The key source of financing will be the federal budget, and the Ministry of Finance has indicated that RUB 400bn will be allocated over a period of two years. According to our estimates, payouts to schoolchildren, the centerpiece of the package will total up to RUB 200bn (up to 0.2% GDP). The volume of social support initiatives is modest compared to the RUB 500bn for the full year we expected.

The regional budget will also receive support. The government has a month to develop programmes to improve the financial health of regions. The goal is to replace the market debt of the regions in excess of 25% of own income with budget loans. Also, new cheap 3% 15-year budget loans will be provided to regions for infrastructure projects totalling RUB 0.5 trillion.

The National Wealth Fund, the sovereign oil fund, could be invested into local transport and tourist infrastructure, including high-speed roads to Kazan and Yekaterinburg, and the development of resorts (ski, sun, health recreation). Infrastructure investments out of the NWF are likely to be confirmed at RUB 300-350bn per year, lowering the annual FX purchases by around $4bn per year, offering some support to the rouble.

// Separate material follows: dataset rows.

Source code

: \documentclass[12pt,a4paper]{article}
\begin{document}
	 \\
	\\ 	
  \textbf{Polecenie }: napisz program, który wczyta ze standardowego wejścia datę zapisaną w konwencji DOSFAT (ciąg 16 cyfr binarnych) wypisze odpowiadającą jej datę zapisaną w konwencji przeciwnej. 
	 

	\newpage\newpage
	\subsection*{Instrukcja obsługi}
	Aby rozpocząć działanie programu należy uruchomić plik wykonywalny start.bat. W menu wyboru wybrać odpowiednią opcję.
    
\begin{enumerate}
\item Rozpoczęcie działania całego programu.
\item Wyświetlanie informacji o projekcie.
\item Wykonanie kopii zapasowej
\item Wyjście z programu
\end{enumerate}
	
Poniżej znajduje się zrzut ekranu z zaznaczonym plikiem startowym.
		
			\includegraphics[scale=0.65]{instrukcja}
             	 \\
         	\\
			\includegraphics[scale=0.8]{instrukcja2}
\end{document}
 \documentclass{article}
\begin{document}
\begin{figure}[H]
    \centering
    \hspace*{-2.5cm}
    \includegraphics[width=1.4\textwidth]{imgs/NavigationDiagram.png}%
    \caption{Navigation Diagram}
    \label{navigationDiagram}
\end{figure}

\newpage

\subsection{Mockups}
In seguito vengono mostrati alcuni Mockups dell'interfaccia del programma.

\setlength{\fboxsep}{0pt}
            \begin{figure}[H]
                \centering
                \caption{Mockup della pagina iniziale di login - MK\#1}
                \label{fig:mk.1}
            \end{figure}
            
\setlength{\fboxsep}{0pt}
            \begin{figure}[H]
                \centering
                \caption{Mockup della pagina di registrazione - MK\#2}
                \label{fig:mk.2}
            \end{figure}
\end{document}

Large corporates are also invited to co-finance the economic recovery by channelling corporate profits (the president expects them to be at a record high this year) to local CAPEX instead of offshore dividends. Failure to comply could result in additional taxation initiatives.

Measures aimed at boosting the business and investment climate are less clear, but one positive initiative is that the government has been ordered to come up with new support measures for SMEs, including tax incentives and better access to state procurement contracts.

Another positive point is that the president slammed administrative price controls as a long-term measure (Russian CPI has recently peaked at 5.8% year-on-year on global agro inflation and local gasoline issues).

It is also positive that the foreign policy portion of the speech was brief and only mentioned during the second hour of the speech.

Given the modest amount of budget support and lack of loud political statements, the speech had a largely neutral effect on the local markets and is unlikely to add new data for the upcoming Central Bank of Russia policy meeting this Friday in terms of growth prospects and inflationary risks. We continue to expect a 25bp hike to 4.75% as a base case, but a 50bp hike is also not out of the question (25-30% likelihood).